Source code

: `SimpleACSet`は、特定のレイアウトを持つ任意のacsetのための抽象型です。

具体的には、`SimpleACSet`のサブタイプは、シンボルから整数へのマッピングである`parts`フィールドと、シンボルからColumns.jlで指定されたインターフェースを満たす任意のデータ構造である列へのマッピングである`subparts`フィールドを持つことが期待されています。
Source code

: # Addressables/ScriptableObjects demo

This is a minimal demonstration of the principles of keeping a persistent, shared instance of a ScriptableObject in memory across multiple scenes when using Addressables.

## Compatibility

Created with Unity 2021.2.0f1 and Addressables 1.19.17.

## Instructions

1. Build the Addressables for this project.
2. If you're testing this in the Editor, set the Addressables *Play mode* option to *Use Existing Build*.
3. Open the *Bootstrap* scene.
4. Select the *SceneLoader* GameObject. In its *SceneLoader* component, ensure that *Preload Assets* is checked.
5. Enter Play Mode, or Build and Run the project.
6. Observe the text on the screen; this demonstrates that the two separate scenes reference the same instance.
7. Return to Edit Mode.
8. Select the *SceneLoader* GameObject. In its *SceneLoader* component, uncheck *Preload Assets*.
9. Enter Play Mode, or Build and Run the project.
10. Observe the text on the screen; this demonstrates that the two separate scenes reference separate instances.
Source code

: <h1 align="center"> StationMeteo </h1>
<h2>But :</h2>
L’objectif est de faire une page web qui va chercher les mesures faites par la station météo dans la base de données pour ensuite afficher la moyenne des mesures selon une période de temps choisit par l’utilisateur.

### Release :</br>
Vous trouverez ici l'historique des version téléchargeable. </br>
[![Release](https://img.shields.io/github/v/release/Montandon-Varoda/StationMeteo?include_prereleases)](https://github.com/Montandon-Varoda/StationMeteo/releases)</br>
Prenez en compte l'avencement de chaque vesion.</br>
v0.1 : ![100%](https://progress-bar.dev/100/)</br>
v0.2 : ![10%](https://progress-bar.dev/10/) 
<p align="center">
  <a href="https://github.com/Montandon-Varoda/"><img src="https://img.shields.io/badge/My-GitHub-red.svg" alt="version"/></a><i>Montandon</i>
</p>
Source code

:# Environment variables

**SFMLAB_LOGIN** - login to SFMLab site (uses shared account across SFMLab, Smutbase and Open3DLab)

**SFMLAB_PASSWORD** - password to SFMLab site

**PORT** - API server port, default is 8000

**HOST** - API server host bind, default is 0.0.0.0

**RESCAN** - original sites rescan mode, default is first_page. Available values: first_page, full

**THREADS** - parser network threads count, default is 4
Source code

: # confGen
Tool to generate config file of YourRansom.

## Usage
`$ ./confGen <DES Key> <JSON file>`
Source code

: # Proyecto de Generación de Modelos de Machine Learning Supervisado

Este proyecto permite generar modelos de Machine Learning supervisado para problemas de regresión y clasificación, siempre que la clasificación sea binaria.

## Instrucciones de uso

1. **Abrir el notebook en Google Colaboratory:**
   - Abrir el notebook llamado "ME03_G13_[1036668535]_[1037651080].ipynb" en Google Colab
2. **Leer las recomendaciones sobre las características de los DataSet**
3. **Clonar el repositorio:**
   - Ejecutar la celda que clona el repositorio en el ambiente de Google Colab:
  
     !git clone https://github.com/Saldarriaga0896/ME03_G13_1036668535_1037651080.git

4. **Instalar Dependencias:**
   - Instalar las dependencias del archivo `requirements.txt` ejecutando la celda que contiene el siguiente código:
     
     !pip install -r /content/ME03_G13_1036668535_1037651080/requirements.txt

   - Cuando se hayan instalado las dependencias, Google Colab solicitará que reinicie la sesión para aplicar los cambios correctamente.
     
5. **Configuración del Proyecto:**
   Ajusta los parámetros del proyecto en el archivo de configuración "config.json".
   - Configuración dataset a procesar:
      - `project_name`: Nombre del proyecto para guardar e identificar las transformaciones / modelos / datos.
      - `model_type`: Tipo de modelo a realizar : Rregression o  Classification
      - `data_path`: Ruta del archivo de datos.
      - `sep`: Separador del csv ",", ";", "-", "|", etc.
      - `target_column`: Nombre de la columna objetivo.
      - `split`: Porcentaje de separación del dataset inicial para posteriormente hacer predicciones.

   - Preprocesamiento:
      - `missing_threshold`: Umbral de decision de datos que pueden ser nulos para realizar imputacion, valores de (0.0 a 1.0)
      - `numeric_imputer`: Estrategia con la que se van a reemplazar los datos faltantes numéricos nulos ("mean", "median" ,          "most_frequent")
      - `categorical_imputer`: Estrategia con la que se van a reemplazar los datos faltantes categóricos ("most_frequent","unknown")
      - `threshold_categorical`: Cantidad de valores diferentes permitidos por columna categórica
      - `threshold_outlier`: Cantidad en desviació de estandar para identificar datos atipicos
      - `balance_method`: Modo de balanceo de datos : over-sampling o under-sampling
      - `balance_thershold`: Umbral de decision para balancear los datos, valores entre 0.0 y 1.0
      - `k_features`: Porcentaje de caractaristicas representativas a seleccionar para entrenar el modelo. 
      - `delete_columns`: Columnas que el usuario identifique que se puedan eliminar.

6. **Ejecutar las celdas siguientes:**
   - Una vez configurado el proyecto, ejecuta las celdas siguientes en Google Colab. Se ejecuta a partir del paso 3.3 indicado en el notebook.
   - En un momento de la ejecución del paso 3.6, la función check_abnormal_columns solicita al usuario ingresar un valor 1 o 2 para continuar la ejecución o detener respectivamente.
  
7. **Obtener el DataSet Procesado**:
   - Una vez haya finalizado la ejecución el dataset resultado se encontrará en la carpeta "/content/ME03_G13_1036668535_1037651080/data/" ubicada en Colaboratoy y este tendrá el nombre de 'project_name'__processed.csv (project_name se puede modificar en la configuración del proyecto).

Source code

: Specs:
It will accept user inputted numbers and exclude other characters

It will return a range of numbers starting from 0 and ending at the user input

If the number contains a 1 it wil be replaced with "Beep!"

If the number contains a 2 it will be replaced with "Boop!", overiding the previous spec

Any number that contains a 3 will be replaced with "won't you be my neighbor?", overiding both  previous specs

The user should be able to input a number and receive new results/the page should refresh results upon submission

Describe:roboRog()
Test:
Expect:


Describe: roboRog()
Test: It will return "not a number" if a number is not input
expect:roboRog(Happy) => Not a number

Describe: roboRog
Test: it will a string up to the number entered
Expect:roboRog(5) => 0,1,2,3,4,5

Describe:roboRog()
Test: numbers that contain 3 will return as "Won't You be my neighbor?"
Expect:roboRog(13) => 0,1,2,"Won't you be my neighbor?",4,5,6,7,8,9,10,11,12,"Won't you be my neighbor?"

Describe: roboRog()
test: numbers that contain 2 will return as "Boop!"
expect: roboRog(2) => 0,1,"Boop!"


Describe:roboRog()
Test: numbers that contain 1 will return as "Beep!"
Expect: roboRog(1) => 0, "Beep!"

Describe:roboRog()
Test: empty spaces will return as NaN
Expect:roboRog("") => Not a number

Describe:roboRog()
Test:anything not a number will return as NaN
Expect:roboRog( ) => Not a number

--------

## [Task description]
Each of the records is to be repeated word for word.

## [Completed task]
Source code

: `SimpleACSet`は、特定のレイアウトを持つ任意のacsetのための抽象型です。

具体的には、`SimpleACSet`のサブタイプは、シンボルから整数へのマッピングである`parts`フィールドと、シンボルからColumns.jlで指定されたインターフェースを満たす任意のデータ構造である列へのマッピングである`subparts`フィールドを持つことが期待されています。
Source code

: # Addressables/ScriptableObjects demo

This is a minimal demonstration of the principles of keeping a persistent, shared instance of a ScriptableObject in memory across multiple scenes when using Addressables.

## Compatibility

Created with Unity 2021.2.0f1 and Addressables 1.19.17.

## Instructions

1. Build the Addressables for this project.
2. If you're testing this in the Editor, set the Addressables *Play mode* option to *Use Existing Build*.
3. Open the *Bootstrap* scene.
4. Select the *SceneLoader* GameObject. In its *SceneLoader* component, ensure that *Preload Assets* is checked.
5. Enter Play Mode, or Build and Run the project.
6. Observe the text on the screen; this demonstrates that the two separate scenes reference the same instance.
7. Return to Edit Mode.
8. Select the *SceneLoader* GameObject. In its *SceneLoader* component, uncheck *Preload Assets*.
9. Enter Play Mode, or Build and Run the project.
10. Observe the text on the screen; this demonstrates that the two separate scenes reference separate instances.
Source code

: <h1 align="center"> StationMeteo </h1>
<h2>But :</h2>
L’objectif est de faire une page web qui va chercher les mesures faites par la station météo dans la base de données pour ensuite afficher la moyenne des mesures selon une période de temps choisit par l’utilisateur.

### Release :</br>
Vous trouverez ici l'historique des version téléchargeable. </br>
[![Release](https://img.shields.io/github/v/release/Montandon-Varoda/StationMeteo?include_prereleases)](https://github.com/Montandon-Varoda/StationMeteo/releases)</br>
Prenez en compte l'avencement de chaque vesion.</br>
v0.1 : ![100%](https://progress-bar.dev/100/)</br>
v0.2 : ![10%](https://progress-bar.dev/10/) 
<p align="center">
  <a href="https://github.com/Montandon-Varoda/"><img src="https://img.shields.io/badge/My-GitHub-red.svg" alt="version"/></a><i>Montandon</i>
</p>
Source code

:# Environment variables

**SFMLAB_LOGIN** - login to SFMLab site (uses shared account across SFMLab, Smutbase and Open3DLab)

**SFMLAB_PASSWORD** - password to SFMLab site

**PORT** - API server port, default is 8000

**HOST** - API server host bind, default is 0.0.0.0

**RESCAN** - original sites rescan mode, default is first_page. Available values: first_page, full

**THREADS** - parser network threads count, default is 4
Source code

: # confGen
Tool to generate config file of YourRansom.

## Usage
`$ ./confGen <DES Key> <JSON file>`
Source code

: # Proyecto de Generación de Modelos de Machine Learning Supervisado

Este proyecto permite generar modelos de Machine Learning supervisado para problemas de regresión y clasificación, siempre que la clasificación sea binaria.

## Instrucciones de uso

1. **Abrir el notebook en Google Colaboratory:**
   - Abrir el notebook llamado "ME03_G13_[1036668535]_[1037651080].ipynb" en Google Colab
2. **Leer las recomendaciones sobre las características de los DataSet**
3. **Clonar el repositorio:**
   - Ejecutar la celda que clona el repositorio en el ambiente de Google Colab:
  
     !git clone https://github.com/Saldarriaga0896/ME03_G13_1036668535_1037651080.git

4. **Instalar Dependencias:**
   - Instalar las dependencias del archivo `requirements.txt` ejecutando la celda que contiene el siguiente código:
     
     !pip install -r /content/ME03_G13_1036668535_1037651080/requirements.txt

   - Cuando se hayan instalado las dependencias, Google Colab solicitará que reinicie la sesión para aplicar los cambios correctamente.
     
5. **Configuración del Proyecto:**
   Ajusta los parámetros del proyecto en el archivo de configuración "config.json".
   - Configuración dataset a procesar:
      - `project_name`: Nombre del proyecto para guardar e identificar las transformaciones / modelos / datos.
      - `model_type`: Tipo de modelo a realizar : Rregression o  Classification
      - `data_path`: Ruta del archivo de datos.
      - `sep`: Separador del csv ",", ";", "-", "|", etc.
      - `target_column`: Nombre de la columna objetivo.
      - `split`: Porcentaje de separación del dataset inicial para posteriormente hacer predicciones.

   - Preprocesamiento:
      - `missing_threshold`: Umbral de decision de datos que pueden ser nulos para realizar imputacion, valores de (0.0 a 1.0)
      - `numeric_imputer`: Estrategia con la que se van a reemplazar los datos faltantes numéricos nulos ("mean", "median" ,          "most_frequent")
      - `categorical_imputer`: Estrategia con la que se van a reemplazar los datos faltantes categóricos ("most_frequent","unknown")
      - `threshold_categorical`: Cantidad de valores diferentes permitidos por columna categórica
      - `threshold_outlier`: Cantidad en desviació de estandar para identificar datos atipicos
      - `balance_method`: Modo de balanceo de datos : over-sampling o under-sampling
      - `balance_thershold`: Umbral de decision para balancear los datos, valores entre 0.0 y 1.0
      - `k_features`: Porcentaje de caractaristicas representativas a seleccionar para entrenar el modelo. 
      - `delete_columns`: Columnas que el usuario identifique que se puedan eliminar.

6. **Ejecutar las celdas siguientes:**
   - Una vez configurado el proyecto, ejecuta las celdas siguientes en Google Colab. Se ejecuta a partir del paso 3.3 indicado en el notebook.
   - En un momento de la ejecución del paso 3.6, la función check_abnormal_columns solicita al usuario ingresar un valor 1 o 2 para continuar la ejecución o detener respectivamente.
  
7. **Obtener el DataSet Procesado**:
   - Una vez haya finalizado la ejecución el dataset resultado se encontrará en la carpeta "/content/ME03_G13_1036668535_1037651080/data/" ubicada en Colaboratoy y este tendrá el nombre de 'project_name'__processed.csv (project_name se puede modificar en la configuración del proyecto).

Source code

: Specs:
It will accept user inputted numbers and exclude other characters

It will return a range of numbers starting from 0 and ending at the user input

If the number contains a 1 it wil be replaced with "Beep!"

If the number contains a 2 it will be replaced with "Boop!", overiding the previous spec

Any number that contains a 3 will be replaced with "won't you be my neighbor?", overiding both  previous specs

The user should be able to input a number and receive new results/the page should refresh results upon submission

Describe:roboRog()
Test:
Expect:


Describe: roboRog()
Test: It will return "not a number" if a number is not input
expect:roboRog(Happy) => Not a number

Describe: roboRog
Test: it will a string up to the number entered
Expect:roboRog(5) => 0,1,2,3,4,5

Describe:roboRog()
Test: numbers that contain 3 will return as "Won't You be my neighbor?"
Expect:roboRog(13) => 0,1,2,"Won't you be my neighbor?",4,5,6,7,8,9,10,11,12,"Won't you be my neighbor?"

Describe: roboRog()
test: numbers that contain 2 will return as "Boop!"
expect: roboRog(2) => 0,1,"Boop!"


Describe:roboRog()
Test: numbers that contain 1 will return as "Beep!"
Expect: roboRog(1) => 0, "Beep!"

Describe:roboRog()
Test: empty spaces will return as NaN
Expect:roboRog("") => Not a number

Describe:roboRog()
Test:anything not a number will return as NaN
Expect:roboRog( ) => Not a number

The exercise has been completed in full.